Assignment. Set out exactly, line by line, the stretch of data below that begins at the line containing "of the World](https://doi.org/10.1016/j.joule.2017.07.005)(2017)" and ends at the line containing "in Kenya](https://doi.org/10.1186/s13705-017-0130-3) (2017)", with both ends kept.

---+---

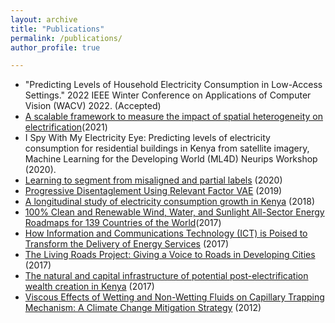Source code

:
 ```yaml
---
layout: archive
title: "Publications"
permalink: /publications/
author_profile: true

---
```

* "Predicting Levels of Household Electricity Consumption in Low-Access Settings." 2022 IEEE Winter Conference on Applications of Computer Vision (WACV) 2022. (Accepted)
* [A scalable framework to measure the impact of spatial heterogeneity on electrification](https://doi.org/10.1016/j.esd.2020.12.005)(2021)
* I Spy With My Electricity Eye: Predicting levels of electricity consumption for residential buildings in Kenya from satellite imagery, Machine Learning for the Developing World (ML4D) Neurips Workshop (2020).
* [Learning to segment from misaligned and partial labels](https://arxiv.org/abs/2005.13180) (2020)
* [Progressive Disentaglement Using Relevant Factor VAE](https://openreview.net/pdf?id=HJxcvrU6HB) (2019)
* [A longitudinal study of electricity consumption growth in Kenya](https://doi.org/10.1016/j.enpol.2018.08.065) (2018) 
* [100% Clean and Renewable Wind, Water, and Sunlight All-Sector Energy Roadmaps for 139 Countries of the World](https://doi.org/10.1016/j.joule.2017.07.005)(2017)
* [How Information and Communications Technology (ICT) is Poised to Transform the Delivery of Energy Services](http://dx.doi.org/10.18235/0001010) (2017)
* [The Living Roads Project: Giving a Voice to Roads in Developing Cities](https://trid.trb.org/view/1439767) (2017)
* [The natural and capital infrastructure of potential post-electrification wealth creation in Kenya](https://doi.org/10.1186/s13705-017-0130-3) (2017)
* [Viscous Effects of Wetting and Non-Wetting Fluids on Capillary Trapping Mechanism: A Climate Change Mitigation Strategy](https://ir.library.oregonstate.edu/concern/honors_college_theses/fn107096w) (2012)
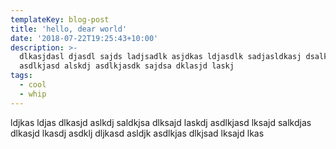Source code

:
 ```yaml
---
templateKey: blog-post
title: 'hello, dear world'
date: '2018-07-22T19:25:43+10:00'
description: >-
  dlkasjdasl djasdl sajds ladjsadlk asjdkas ldjasdlk sadjasldkasj dsalkdj
  asdlkjasd alskdj asdlkjasdk sajdsa dklasjd laskj
tags:
  - cool
  - whip
---
```

ldjkas ldjas dlkasjd aslkdj saldkjsa dlksajd laskdj asdlkjasd lksajd salkdjas dlkasjd lkasdj asdklj dljkasd asldjk asdlkjas dlkjsad lksajd lkas
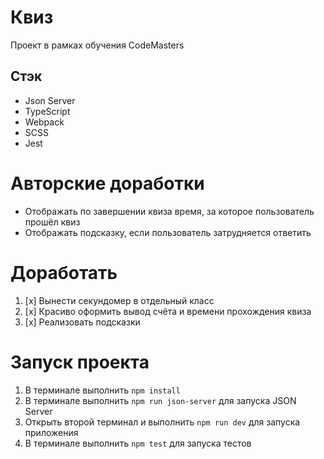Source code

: # Квиз
  Проект в рамках обучения CodeMasters
## Стэк 
- Json Server
- TypeScript
- Webpack
- SCSS
- Jest

# Авторские доработки
* Отображать по завершении квиза время, за которое пользователь прошёл квиз
* Отображать подсказку, если пользователь затрудняется ответить

# Доработать
1. [x] Вынести секундомер в отдельный класс
2. [x] Красиво оформить вывод счёта и времени прохождения квиза
3. [x] Реализовать подсказки

# Запуск проекта
1. В терминале выполнить ```npm install```
1. В терминале выполнить ```npm run json-server``` для запуска JSON Server
2. Открыть второй терминал и выполнить ```npm run dev``` для запуска приложения
4. В терминале выполнить ```npm test``` для запуска тестов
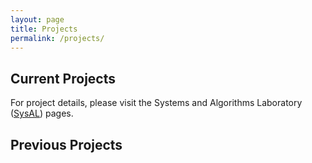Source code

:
 ```yaml
---
layout: page
title: Projects
permalink: /projects/
---
```


## Current Projects

For project details, please visit the Systems and Algorithms Laboratory ([SysAL](https://www.imperial.ac.uk/sysal)) pages.

## Previous Projects
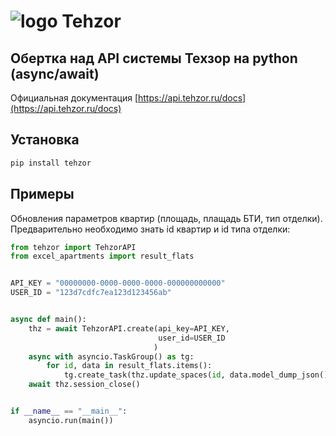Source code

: # ![logo Tehzor](https://tehzor.com/images/components/Header/logo.svg)

## Обертка над  API системы Техзор на python (async/await)
Официальная документация [https://api.tehzor.ru/docs](https://api.tehzor.ru/docs)

## Установка

```bash
pip install tehzor
```

## Примеры
Обновления параметров квартир (площадь, плащадь БТИ, тип отделки). Предварительно необходимо знать id квартир и id типа отделки:
```python
from tehzor import TehzorAPI
from excel_apartments import result_flats


API_KEY = "00000000-0000-0000-0000-000000000000"
USER_ID = "123d7cdfc7ea123d123456ab"


async def main():     
    thz = await TehzorAPI.create(api_key=API_KEY, 
                                 user_id=USER_ID
                                )
    async with asyncio.TaskGroup() as tg:
        for id, data in result_flats.items():
            tg.create_task(thz.update_spaces(id, data.model_dump_json()))
    await thz.session_close()


if __name__ == "__main__":    
    asyncio.run(main())
```

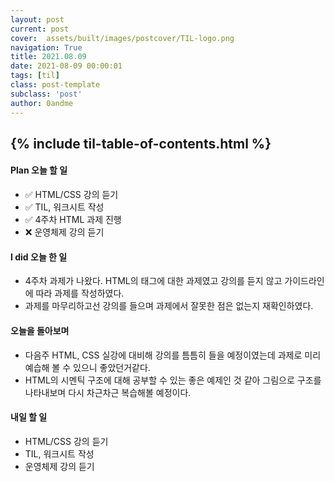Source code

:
 ```yaml
---
layout: post
current: post
cover:  assets/built/images/postcover/TIL-logo.png
navigation: True
title: 2021.08.09
date: 2021-08-09 00:00:01
tags: [til]
class: post-template
subclass: 'post'
author: 0andme
---
```

{% include til-table-of-contents.html %}
---

<!-- excerpt-start -->

#### Plan 오늘 할 일
+ ✅ HTML/CSS 강의 듣기
+ ✅ TIL, 워크시트 작성
+ ✅ 4주차 HTML 과제 진행
+ ❌ 운영체제 강의 듣기

#### I did 오늘 한 일
+ 4주차 과제가 나왔다. HTML의 태그에 대한 과제였고 강의를 듣지 않고 가이드라인에 따라 과제를 작성하였다.
+ 과제를 마무리하고선 강의를 들으며 과제에서 잘못한 점은 없는지 재확인하였다.

#### 오늘을 돌아보며
+ 다음주 HTML, CSS 실강에 대비해 강의를 틈틈히 들을 예정이였는데 과제로 미리 예습해 볼 수 있으니 좋았던거같다. 
+ HTML의 시멘틱 구조에 대해 공부할 수 있는 좋은 예제인 것 같아 그림으로 구조를 나타내보며 다시 차근차근 복습해볼 예정이다.

#### 내일 할 일
+ HTML/CSS 강의 듣기
+ TIL, 워크시트 작성
+ 운영체제 강의 듣기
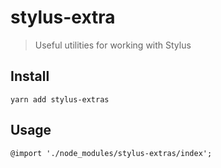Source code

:# stylus-extra

> Useful utilities for working with Stylus

## Install

```
yarn add stylus-extras
```

## Usage

```
@import './node_modules/stylus-extras/index';
```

---+---

Exercise response.
* [100% Clean and Renewable Wind, Water, and Sunlight All-Sector Energy Roadmaps for 139 Countries of the World](https://doi.org/10.1016/j.joule.2017.07.005)(2017)
* [How Information and Communications Technology (ICT) is Poised to Transform the Delivery of Energy Services](http://dx.doi.org/10.18235/0001010) (2017)
* [The Living Roads Project: Giving a Voice to Roads in Developing Cities](https://trid.trb.org/view/1439767) (2017)
* [The natural and capital infrastructure of potential post-electrification wealth creation in Kenya](https://doi.org/10.1186/s13705-017-0130-3) (2017)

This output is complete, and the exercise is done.